Monday evening open until 8 p.m.
(TB skin tests are not administered on Thursdays)
Office Hours
8:30 a.m. to 5 p.m. Monday – Friday
Closed from noon to 1 p.m.
CARE AND COMfoRT IN A NEW COUNTRY
Dafne Vargas-Hernandez wanted to ensure that she found good health care for her son, Andres, who was only 3 months old when her family moved to Lawrence from Costa Rica.
After calling multiple health clinics, she found out how the Health Department could help.
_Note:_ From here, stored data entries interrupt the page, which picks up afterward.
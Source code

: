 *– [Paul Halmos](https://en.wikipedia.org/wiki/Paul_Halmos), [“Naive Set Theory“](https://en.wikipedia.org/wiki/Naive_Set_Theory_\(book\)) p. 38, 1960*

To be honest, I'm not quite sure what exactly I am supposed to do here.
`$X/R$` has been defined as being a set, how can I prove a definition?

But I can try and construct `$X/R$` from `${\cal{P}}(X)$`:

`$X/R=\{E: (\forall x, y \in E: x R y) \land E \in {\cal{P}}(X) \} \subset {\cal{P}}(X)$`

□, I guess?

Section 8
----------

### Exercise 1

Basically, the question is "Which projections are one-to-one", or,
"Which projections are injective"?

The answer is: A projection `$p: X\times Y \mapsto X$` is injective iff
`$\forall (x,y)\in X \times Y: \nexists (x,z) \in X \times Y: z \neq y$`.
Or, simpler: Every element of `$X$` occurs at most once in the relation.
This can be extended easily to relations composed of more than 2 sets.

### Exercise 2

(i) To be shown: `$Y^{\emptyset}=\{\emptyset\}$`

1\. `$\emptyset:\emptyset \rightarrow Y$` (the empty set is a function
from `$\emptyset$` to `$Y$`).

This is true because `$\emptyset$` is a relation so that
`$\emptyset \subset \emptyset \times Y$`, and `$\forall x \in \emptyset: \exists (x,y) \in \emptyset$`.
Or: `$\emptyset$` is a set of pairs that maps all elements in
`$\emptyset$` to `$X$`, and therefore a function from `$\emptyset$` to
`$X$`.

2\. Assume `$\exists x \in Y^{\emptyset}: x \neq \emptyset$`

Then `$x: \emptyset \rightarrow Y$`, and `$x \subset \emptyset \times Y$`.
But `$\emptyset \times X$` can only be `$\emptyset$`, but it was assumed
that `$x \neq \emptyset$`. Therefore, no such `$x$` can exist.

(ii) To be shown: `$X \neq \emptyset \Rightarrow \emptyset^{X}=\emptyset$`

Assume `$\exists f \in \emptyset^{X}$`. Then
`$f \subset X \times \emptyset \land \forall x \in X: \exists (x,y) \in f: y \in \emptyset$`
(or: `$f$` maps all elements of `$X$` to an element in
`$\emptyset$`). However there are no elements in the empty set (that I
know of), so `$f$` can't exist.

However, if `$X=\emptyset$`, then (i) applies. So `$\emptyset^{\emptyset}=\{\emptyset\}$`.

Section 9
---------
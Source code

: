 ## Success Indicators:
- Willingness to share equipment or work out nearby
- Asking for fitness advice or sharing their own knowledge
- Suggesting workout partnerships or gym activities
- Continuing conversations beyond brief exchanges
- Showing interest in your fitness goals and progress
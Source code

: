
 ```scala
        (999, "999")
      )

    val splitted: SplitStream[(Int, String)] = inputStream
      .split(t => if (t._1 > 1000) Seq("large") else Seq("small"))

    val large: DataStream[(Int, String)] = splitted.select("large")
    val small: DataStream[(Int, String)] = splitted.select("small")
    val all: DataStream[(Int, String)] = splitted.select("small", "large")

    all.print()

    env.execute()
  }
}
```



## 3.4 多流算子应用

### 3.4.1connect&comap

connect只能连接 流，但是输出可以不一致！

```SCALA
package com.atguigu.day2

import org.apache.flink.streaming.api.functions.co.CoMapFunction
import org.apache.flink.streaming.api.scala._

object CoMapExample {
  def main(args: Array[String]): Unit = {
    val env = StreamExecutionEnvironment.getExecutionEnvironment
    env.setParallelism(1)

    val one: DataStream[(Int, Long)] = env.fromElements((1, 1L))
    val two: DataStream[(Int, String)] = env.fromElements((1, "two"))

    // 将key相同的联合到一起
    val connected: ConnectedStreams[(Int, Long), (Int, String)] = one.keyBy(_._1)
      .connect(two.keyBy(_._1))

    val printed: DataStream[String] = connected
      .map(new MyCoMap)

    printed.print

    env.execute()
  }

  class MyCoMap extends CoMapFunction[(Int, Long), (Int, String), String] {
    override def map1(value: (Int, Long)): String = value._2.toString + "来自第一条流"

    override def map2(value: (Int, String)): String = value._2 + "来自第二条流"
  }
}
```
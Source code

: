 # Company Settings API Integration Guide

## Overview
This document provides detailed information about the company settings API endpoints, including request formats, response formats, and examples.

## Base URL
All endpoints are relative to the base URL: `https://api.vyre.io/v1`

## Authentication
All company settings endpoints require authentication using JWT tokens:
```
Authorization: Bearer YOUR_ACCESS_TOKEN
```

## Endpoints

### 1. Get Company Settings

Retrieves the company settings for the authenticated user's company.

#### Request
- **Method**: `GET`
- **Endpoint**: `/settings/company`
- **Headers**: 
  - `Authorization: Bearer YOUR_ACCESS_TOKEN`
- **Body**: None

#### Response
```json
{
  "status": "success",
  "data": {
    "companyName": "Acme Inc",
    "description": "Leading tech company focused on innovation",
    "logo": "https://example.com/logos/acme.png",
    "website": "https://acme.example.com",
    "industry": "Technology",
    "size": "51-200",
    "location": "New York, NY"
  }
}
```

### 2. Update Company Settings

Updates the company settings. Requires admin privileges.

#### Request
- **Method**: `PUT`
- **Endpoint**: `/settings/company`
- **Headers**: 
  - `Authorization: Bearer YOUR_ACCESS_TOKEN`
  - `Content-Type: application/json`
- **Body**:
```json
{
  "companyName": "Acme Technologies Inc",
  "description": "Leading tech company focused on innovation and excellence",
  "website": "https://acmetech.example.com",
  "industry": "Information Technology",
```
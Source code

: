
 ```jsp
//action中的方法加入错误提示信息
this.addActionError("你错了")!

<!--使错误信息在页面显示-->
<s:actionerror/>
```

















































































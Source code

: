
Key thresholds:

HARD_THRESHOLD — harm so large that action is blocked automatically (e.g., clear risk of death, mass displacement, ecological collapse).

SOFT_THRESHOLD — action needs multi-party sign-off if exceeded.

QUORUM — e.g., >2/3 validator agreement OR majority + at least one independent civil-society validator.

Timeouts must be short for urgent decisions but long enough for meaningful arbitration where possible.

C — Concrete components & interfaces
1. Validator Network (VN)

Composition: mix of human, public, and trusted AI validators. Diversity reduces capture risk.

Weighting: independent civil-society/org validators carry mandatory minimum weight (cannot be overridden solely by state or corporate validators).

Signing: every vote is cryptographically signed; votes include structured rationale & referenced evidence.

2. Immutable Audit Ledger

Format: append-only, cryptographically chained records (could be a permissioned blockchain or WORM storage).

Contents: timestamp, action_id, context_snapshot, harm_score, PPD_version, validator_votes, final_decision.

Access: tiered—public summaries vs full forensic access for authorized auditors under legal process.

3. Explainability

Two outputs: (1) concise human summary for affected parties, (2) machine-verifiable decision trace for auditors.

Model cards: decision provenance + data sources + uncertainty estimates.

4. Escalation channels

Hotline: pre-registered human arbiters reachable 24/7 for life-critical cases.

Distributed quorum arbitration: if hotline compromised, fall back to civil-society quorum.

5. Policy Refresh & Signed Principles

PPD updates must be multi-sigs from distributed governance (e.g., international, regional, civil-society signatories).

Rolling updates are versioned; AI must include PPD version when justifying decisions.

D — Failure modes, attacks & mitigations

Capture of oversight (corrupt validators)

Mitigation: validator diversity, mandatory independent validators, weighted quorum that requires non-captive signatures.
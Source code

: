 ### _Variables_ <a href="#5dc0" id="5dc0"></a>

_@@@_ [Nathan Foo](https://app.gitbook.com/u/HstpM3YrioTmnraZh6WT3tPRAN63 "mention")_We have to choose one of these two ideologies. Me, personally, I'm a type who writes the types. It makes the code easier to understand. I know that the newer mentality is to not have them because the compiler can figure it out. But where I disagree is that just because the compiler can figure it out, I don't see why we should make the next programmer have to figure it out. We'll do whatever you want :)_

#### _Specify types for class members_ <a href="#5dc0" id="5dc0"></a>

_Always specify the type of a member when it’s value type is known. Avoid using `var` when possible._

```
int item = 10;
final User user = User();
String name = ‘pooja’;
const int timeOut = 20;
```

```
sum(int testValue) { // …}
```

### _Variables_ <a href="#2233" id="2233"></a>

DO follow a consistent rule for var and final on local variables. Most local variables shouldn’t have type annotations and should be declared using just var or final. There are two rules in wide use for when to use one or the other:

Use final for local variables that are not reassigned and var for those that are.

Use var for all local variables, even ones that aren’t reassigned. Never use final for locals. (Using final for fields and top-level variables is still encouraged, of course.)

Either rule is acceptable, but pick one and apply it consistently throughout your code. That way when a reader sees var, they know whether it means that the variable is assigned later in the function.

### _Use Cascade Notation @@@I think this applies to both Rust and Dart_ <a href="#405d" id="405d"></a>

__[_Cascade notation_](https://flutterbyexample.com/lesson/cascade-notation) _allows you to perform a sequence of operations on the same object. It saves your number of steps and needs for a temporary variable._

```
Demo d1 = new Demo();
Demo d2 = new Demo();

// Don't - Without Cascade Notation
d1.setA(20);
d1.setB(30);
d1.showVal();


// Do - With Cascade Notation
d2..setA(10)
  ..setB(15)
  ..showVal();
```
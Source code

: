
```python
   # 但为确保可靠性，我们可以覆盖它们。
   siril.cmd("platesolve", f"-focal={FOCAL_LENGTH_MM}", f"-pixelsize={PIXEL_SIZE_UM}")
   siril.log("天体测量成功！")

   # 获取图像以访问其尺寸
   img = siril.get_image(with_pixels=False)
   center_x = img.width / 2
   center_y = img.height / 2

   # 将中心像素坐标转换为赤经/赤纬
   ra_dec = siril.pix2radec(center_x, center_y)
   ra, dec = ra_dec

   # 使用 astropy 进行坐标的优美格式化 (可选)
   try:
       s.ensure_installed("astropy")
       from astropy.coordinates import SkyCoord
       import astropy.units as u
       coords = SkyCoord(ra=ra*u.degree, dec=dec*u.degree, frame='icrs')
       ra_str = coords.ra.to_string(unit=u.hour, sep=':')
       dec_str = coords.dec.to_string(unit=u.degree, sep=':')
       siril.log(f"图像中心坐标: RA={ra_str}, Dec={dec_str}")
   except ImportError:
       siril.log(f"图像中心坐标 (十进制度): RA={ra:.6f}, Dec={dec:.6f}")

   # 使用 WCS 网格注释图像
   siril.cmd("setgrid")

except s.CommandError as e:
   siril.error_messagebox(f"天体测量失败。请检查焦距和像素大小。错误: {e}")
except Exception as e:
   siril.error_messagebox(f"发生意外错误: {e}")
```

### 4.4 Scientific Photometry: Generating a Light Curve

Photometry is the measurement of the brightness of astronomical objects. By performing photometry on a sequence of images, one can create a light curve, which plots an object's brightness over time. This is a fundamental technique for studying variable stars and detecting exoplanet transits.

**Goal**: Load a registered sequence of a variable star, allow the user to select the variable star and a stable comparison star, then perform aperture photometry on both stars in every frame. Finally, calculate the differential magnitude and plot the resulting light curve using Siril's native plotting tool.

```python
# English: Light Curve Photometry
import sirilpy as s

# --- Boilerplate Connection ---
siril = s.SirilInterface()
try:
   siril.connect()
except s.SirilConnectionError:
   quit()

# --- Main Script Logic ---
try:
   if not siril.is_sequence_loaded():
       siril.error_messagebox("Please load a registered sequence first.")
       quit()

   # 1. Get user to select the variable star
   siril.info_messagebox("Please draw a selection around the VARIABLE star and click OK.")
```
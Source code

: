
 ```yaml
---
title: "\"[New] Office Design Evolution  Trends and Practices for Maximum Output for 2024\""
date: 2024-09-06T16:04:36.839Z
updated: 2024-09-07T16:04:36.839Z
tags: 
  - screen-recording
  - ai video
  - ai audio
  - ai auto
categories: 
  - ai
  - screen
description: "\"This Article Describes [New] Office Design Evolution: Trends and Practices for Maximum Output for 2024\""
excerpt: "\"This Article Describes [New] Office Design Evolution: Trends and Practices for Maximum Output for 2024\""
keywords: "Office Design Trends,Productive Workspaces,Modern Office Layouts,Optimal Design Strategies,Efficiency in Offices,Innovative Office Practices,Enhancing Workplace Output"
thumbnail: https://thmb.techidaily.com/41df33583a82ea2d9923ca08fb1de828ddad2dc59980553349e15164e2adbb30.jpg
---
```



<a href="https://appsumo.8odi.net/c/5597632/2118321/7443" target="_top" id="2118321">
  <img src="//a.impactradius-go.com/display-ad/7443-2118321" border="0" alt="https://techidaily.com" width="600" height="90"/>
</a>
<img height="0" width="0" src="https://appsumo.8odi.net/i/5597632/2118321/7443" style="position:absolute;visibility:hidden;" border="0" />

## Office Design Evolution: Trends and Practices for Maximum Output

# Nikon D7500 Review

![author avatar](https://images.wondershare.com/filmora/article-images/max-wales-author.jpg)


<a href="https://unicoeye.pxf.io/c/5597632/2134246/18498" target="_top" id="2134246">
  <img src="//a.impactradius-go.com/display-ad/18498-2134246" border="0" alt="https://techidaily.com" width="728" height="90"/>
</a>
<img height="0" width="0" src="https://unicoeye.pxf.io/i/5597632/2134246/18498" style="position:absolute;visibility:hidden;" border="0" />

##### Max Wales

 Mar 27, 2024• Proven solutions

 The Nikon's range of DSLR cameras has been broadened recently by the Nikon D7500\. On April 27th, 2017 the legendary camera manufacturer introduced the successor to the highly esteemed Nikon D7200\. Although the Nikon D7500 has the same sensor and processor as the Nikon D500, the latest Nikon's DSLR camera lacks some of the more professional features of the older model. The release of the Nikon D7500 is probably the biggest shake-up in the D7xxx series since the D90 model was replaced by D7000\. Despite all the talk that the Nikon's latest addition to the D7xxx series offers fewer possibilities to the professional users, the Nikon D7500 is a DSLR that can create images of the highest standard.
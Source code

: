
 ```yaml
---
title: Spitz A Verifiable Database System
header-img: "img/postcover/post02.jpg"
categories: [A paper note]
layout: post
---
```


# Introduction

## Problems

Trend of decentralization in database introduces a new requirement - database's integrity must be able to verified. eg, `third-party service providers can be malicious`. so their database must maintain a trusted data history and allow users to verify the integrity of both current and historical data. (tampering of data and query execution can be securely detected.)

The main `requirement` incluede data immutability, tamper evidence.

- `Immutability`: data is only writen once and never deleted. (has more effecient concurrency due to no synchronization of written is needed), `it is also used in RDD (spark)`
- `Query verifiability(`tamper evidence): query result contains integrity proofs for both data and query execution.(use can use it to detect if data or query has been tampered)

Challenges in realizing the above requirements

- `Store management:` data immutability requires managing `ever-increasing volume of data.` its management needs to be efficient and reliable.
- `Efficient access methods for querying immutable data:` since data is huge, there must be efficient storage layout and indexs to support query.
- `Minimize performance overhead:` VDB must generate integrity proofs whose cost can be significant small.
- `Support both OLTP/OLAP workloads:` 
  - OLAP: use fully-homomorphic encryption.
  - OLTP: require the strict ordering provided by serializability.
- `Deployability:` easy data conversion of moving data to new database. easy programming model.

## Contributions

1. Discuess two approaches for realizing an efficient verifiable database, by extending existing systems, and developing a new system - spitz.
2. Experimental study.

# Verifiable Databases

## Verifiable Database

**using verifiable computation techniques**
She brought Andres to the Health Department for immunizations, well child screenings, WIC and was assisted with finding a family doctor.
Even though Andres was at a healthy weight based on Costa Rican standards, the American weight charts showed him at the low end of the scale.
“I always asked lots of questions and the (Health Department staff) had very appropriate and wise answers regarding his nutrition and development,” she said.
Dafne’s experiences with health care in Costa Rica influenced her expectations of health care workers in the United States.
“Back home, the pediatrician does everything,” she said.
When she came to the Health Department, however, Dafne found that the clinic nurses and WIC nutritionists treated her son with the same care and attention that she had experienced in her homeland.
“You feel that it is not only a service that they are providing,” she said, “but that they are interested in the development of the child.”
THE TAYLORS
Paul and Barbara Taylor have lived and worked in Lawrence for nearly 30 years, raising their four children, now building families of their own. From immunizations to pool inspections – directly or indirectly – the Taylors have benefited from Health Department services.
These services include programs that:
• Monitor, identify and address health problems
• Diagnosis and investigate health problems and hazards
• Safeguard public health laws and regulations
• Develop plans and policies to protect health
“We have benefited from the Health Department through the years – sometimes we utilized it purposely, other times we used it and didn’t even know it was benefiting our family’s health,” Barb Taylor said.
The Taylors are just one example of the many of Lawrence and Douglas County residents who have come to rely on the Health Department’s presence.
Paul Taylor, a pastor at a local church and chaplain with Lawrence-Douglas County Fire & Medical, came to the Health Department for his tetanus shot. The Taylor children, Sarah, David, Jeni and Ben, all received their childhood immunizations at the Health Department as well.
Barb and daughter Jeni, attended the Health Department’s unique family-based sexuality education course, “Kids Need to Know.”
Now married and with a family of her own, Jeni’s daughters, Anya, 3, and Charis, 6, have benefited from the Health Department’s Child Care Licensing program, which seeks to ensure the safety of children in day care. Both girls attended a local preschool, one of more than 300 facilities inspected by child care licensing surveyors each year.